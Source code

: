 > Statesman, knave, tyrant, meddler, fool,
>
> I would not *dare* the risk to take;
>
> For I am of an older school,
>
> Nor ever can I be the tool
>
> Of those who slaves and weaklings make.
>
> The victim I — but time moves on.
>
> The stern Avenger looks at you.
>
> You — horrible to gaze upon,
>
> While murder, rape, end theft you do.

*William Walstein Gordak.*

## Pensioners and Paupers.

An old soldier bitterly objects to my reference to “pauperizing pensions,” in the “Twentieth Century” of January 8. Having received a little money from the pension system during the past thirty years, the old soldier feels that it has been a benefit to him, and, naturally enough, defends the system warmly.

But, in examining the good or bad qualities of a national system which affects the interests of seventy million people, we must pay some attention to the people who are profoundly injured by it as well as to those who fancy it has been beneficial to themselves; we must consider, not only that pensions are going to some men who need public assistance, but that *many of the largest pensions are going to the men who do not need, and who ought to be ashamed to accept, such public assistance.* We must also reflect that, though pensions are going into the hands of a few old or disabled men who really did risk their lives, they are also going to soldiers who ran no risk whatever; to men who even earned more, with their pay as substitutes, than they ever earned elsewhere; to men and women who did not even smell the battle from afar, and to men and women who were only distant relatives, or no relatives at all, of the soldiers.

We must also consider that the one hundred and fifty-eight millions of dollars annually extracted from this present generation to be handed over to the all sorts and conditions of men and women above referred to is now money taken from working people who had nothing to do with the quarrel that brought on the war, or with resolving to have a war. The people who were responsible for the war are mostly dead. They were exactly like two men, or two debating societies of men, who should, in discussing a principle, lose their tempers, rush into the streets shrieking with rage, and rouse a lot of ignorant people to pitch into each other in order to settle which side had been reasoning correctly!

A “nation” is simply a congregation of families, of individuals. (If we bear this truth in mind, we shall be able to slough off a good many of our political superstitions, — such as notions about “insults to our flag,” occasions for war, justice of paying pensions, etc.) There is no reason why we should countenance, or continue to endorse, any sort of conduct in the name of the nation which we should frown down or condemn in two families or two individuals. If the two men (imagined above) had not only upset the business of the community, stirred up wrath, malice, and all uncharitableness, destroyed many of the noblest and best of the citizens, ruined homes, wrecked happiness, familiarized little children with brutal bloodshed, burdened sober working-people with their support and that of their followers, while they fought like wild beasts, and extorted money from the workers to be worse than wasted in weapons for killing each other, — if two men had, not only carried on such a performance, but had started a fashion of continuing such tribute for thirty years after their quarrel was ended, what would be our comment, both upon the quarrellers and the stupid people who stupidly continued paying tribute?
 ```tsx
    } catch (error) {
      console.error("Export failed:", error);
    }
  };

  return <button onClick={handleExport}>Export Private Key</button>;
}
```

================

## Task to complete
With "Export" as the search string, filter the records and return each line that has it.

## Response to this exercise
      console.error("Export failed:", error);
  return <button onClick={handleExport}>Export Private Key</button>;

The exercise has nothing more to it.